L’Oriental, des atouts à exploiter

S’il est une région du pays où le paradoxe atteint les dimensions les plus importantes, c’est à l’orientale qu’il serait opportun de faire allusion. Les faits attestent d’une cohabitation de handicaps et d’atouts tous les deux présents à des degrés majeurs. D’un côté, des frontières fermées, un déficit patent en matière d’infrastructures et d’équipements, une activité économique paralysée amplifiée par la fermeture de la mine de charbon.
D’un autre, une proximité géographique de la Méditerranée, une fenêtre qui une fois exploitée jouera un rôle de taille dans le processus d’intégration avec les autres pays du Maghreb et une diversité géophysique qui fait de la région une zone particulièrement propice à un développement du secteur du tourisme, notamment dans sa dimension rurale. Judicieux est donc le fait que la région figure parmi les sites touristiques identifiés pour aménagement et développement.
Il est davantage compte tenu de la diversité qu’elle présente.
Différents types de tourisme y sont exploitables. Le tourisme de montagne dans les villes de Jérada, Berkane et Taourirt et où les montagnes sont très peu visitées dans la mesure où l’équipement fait défaut. Le tourisme culturel au niveau de la palmeraie de Figuig. Le tourisme cynégétique a déjà pu intéresser des entrepreneurs.

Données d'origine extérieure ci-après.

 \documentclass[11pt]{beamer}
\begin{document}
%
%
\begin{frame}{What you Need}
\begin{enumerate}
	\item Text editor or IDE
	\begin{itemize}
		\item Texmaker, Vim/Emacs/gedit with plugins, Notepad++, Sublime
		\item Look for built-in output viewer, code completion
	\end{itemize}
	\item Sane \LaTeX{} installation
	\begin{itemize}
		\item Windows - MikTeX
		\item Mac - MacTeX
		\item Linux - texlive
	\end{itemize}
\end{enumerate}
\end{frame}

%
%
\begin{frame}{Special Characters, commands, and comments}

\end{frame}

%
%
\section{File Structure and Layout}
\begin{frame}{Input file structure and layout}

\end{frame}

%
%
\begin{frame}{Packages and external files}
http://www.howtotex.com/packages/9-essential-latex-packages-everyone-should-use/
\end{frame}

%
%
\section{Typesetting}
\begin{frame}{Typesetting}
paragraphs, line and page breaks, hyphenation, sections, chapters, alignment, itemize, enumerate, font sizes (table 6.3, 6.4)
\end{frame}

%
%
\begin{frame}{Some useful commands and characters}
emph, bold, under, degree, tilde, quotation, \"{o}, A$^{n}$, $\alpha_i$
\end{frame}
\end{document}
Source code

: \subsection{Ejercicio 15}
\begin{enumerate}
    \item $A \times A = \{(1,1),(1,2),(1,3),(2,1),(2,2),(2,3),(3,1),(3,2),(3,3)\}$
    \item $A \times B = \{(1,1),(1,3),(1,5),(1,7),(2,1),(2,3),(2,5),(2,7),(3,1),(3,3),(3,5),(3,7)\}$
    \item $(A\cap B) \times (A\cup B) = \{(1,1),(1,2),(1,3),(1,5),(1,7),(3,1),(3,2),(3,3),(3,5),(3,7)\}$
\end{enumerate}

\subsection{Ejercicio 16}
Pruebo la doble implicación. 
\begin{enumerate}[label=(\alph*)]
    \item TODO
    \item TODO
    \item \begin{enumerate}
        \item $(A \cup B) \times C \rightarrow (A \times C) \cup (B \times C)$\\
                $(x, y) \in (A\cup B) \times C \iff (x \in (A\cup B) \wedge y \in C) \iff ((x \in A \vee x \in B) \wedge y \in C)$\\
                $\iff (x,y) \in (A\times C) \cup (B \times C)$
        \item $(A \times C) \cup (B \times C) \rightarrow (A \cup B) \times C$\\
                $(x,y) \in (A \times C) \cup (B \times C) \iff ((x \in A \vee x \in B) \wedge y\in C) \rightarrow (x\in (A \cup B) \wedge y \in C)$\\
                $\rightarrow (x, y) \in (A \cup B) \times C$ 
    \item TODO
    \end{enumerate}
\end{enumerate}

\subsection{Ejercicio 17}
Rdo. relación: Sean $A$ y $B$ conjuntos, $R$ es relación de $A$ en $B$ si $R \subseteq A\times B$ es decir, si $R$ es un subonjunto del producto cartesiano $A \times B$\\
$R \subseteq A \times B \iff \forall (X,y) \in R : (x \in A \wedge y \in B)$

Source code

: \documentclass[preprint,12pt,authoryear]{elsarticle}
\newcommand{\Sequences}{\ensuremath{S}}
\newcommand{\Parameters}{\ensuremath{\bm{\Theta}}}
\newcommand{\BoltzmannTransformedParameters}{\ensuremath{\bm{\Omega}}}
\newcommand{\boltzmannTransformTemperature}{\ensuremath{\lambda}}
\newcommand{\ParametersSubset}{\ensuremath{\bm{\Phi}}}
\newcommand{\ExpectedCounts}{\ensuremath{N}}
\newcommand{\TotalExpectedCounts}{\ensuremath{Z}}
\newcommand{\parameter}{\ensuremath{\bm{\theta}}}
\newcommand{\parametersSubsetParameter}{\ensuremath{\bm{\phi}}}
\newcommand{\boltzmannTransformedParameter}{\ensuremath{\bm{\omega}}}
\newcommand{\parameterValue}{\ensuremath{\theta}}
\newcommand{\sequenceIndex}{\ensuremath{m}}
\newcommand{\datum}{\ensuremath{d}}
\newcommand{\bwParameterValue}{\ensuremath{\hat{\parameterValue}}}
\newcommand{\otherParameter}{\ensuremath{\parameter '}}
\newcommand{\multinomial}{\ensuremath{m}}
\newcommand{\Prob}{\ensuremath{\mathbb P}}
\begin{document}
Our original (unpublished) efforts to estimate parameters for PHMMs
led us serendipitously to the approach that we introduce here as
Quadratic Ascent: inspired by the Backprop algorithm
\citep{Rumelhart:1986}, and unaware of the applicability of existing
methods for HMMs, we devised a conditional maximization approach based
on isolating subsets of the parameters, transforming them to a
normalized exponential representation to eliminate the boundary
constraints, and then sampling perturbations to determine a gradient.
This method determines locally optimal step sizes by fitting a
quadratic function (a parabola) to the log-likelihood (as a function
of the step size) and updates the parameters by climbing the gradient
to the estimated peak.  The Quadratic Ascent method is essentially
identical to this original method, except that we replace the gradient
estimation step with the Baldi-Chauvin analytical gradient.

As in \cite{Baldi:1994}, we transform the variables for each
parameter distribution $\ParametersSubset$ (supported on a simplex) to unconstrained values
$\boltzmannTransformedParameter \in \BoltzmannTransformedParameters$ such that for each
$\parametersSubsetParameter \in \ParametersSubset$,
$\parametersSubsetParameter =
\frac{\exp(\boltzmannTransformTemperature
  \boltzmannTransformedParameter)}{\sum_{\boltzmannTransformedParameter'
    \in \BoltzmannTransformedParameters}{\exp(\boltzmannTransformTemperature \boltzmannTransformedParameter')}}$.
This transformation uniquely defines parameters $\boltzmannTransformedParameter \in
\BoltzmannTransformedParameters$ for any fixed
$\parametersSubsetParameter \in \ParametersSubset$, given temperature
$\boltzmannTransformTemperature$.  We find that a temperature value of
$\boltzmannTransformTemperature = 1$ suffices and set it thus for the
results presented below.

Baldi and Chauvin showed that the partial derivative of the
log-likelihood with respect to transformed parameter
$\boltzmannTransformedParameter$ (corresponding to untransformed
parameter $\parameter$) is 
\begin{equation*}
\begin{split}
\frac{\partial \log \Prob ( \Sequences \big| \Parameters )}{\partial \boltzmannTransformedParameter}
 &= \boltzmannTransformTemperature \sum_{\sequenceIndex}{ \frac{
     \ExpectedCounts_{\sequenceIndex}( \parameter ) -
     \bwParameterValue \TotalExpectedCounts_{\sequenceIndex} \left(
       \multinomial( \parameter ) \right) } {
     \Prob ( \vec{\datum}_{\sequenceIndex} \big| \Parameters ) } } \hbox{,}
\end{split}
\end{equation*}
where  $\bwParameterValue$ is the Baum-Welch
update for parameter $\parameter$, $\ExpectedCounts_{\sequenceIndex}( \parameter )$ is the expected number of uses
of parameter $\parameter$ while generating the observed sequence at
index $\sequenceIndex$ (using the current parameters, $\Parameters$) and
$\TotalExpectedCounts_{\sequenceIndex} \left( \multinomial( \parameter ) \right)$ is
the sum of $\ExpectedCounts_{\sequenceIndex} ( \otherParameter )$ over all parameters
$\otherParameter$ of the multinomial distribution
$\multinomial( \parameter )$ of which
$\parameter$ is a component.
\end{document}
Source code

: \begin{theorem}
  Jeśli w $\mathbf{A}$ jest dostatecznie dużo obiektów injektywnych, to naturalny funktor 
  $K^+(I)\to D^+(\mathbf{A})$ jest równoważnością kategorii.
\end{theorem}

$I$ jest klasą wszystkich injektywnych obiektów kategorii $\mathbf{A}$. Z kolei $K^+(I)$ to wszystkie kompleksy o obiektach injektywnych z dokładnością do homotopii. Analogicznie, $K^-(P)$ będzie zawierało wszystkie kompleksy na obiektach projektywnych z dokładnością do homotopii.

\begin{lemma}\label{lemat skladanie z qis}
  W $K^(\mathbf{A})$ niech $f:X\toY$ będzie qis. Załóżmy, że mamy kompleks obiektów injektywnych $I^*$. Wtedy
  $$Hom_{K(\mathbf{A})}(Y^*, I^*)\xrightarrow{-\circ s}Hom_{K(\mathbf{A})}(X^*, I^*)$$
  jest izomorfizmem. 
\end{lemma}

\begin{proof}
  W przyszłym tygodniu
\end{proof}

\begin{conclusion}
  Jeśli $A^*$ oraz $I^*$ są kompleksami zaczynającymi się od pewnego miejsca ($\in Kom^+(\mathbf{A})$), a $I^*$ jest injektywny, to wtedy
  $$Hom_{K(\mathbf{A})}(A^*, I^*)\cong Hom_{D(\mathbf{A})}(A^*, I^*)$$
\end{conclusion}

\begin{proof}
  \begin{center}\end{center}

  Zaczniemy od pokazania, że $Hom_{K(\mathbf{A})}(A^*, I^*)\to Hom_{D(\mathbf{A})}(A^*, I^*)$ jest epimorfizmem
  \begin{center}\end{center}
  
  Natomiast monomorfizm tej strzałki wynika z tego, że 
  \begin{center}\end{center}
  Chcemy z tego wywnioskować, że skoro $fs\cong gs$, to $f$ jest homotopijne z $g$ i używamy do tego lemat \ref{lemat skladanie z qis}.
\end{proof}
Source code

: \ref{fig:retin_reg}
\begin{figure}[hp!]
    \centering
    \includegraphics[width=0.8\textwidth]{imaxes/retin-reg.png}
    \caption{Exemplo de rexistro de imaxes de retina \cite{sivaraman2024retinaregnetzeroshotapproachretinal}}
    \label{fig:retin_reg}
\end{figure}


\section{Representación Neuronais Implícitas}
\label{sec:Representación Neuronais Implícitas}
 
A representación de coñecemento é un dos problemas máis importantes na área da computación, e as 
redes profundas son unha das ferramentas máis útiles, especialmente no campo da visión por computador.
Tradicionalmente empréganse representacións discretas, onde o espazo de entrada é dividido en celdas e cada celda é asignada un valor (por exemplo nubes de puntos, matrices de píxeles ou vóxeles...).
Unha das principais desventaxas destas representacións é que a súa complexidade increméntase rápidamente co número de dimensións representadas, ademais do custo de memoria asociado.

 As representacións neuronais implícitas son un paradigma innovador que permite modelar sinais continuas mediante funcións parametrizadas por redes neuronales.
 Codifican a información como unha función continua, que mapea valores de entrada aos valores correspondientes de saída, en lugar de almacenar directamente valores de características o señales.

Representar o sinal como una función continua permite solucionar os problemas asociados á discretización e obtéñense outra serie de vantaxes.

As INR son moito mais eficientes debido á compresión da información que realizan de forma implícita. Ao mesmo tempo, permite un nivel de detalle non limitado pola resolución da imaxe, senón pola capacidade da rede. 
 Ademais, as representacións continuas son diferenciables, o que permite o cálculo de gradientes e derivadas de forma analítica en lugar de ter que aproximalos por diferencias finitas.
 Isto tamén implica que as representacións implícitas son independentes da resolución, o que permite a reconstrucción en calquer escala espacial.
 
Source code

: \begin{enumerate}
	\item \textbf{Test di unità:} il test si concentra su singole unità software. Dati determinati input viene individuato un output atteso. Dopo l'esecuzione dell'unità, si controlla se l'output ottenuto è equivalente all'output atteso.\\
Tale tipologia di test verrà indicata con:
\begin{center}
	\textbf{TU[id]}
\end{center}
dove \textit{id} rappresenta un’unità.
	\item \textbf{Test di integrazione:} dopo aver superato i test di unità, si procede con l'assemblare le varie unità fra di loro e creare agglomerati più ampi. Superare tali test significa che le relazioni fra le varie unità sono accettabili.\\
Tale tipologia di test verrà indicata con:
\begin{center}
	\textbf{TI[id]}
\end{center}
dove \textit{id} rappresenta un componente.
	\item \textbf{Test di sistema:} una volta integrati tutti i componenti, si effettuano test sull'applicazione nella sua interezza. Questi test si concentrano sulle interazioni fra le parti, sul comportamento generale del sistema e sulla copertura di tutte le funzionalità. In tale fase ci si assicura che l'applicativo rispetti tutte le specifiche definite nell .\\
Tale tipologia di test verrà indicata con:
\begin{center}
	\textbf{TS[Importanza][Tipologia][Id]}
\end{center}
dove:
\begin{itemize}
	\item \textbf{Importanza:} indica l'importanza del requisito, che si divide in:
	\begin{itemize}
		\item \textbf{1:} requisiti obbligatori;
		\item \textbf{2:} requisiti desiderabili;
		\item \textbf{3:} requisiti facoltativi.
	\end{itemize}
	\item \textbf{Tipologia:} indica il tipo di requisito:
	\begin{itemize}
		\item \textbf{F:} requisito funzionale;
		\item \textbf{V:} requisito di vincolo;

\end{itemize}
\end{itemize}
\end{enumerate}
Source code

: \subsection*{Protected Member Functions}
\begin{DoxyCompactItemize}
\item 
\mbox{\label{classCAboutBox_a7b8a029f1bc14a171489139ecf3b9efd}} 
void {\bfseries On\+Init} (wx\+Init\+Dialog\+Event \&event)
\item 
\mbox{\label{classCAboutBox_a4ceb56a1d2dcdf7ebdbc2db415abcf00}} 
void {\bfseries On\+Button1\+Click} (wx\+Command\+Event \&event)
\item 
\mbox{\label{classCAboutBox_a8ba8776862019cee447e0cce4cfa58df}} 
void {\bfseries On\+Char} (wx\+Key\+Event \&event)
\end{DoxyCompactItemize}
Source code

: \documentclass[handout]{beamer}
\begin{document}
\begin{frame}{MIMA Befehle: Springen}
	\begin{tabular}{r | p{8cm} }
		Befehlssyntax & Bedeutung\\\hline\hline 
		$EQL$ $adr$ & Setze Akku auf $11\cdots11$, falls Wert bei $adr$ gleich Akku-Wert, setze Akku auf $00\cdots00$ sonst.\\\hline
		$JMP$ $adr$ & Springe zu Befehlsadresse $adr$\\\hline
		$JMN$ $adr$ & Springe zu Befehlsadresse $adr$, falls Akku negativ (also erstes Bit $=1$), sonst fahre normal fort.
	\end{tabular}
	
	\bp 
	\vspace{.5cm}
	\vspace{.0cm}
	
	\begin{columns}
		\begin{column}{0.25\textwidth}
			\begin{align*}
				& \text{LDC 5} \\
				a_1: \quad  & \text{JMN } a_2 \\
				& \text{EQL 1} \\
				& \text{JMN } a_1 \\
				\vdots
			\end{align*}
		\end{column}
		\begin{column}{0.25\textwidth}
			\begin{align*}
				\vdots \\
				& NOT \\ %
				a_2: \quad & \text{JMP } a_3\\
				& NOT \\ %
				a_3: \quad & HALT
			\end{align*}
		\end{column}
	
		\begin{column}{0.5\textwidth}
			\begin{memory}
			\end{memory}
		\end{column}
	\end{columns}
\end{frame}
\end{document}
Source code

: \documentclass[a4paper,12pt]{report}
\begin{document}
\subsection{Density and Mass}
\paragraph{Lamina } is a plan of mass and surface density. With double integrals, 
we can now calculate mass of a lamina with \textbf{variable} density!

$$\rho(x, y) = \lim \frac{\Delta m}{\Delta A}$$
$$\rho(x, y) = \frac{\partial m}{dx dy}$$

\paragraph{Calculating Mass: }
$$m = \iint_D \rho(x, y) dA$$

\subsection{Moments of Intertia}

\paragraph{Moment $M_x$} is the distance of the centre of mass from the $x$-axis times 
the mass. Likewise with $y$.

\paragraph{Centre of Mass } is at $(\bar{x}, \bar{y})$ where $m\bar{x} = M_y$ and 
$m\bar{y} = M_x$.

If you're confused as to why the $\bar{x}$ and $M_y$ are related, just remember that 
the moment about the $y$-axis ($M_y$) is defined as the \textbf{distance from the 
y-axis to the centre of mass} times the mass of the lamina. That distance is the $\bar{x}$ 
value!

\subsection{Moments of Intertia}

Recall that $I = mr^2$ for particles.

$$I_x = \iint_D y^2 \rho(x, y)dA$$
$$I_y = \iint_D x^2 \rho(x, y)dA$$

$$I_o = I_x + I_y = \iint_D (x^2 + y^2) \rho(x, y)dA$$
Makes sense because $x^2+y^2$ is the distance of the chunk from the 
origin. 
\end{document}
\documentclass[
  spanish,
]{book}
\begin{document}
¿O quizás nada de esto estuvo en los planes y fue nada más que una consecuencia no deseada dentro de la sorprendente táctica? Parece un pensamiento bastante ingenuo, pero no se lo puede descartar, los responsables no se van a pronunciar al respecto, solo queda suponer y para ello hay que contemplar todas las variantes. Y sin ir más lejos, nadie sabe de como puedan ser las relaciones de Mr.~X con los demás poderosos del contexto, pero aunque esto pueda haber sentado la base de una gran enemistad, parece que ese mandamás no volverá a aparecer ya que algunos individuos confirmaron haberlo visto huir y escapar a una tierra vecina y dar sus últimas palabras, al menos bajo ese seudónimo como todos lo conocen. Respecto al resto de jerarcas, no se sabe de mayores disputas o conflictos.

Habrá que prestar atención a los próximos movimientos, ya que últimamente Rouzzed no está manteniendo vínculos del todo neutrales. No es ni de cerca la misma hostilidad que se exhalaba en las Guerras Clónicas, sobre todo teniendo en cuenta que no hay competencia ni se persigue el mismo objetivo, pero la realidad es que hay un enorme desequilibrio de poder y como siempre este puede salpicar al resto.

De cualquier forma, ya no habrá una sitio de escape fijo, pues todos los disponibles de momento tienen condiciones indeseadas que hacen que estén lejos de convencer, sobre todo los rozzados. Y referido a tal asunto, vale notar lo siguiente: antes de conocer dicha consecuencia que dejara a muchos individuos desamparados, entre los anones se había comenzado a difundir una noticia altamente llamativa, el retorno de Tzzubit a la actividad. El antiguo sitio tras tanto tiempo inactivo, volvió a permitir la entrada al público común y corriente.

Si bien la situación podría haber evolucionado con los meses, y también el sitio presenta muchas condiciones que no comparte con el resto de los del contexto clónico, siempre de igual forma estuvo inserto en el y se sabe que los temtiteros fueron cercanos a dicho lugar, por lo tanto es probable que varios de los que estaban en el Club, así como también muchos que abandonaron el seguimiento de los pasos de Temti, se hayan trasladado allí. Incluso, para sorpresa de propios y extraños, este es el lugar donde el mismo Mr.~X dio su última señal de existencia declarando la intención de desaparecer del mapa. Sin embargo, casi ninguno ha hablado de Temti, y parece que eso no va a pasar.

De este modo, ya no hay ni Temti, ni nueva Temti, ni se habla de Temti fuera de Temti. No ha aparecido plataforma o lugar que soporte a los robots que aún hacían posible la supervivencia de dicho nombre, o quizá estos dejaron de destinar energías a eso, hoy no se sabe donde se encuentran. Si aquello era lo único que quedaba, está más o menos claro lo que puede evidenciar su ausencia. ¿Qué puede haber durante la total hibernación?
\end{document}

Une société internationale de chasse est d’ores et déjà opérationnelle avec 1500 chasseurs européens qui viennent chaque année visiter ce site. Et enfin le tourisme écologique fort de deux importants sites dits d’intérêt biologique (SIB) existant au niveau de l’embouchure de Moulouya et de Béni Snassen ou biodiversité floristique et faunistique ne peut qu’enrichir le décor.
Selon Farid Chourak, directeur du centre régional d’investissement pour la région de l’Oriental, un programme initié par le wali est en cours de réalisation. Il vise à promouvoir les différents types de tourisme «développables» dans la région de l’oriental et ce à l’échelle internationale».
En effet, le programme dont il est question est contractualisé, ajoute M. Chourak, avec le Comité régional de tourisme de la Champagne-Ardenne. Un pré-diagnositc des potentialités touristiques de la région figurait en effet parmi les priorités d’une délégation composée de représentants de la région de Champagne-Ardenne et piloté par l’Institut régional de coopération et de développement (IRCOD), réunie en début du mois de juillet. Un mois auparavant, elle avait procédé à la réalisation d’une mission d’études dont les conclusions allaient aboutir à des propositions concrètes concernant la conception de produits propres au tourisme rural.
Le démarrage effectif de leur commercialisation est programmé pour l’année 2003.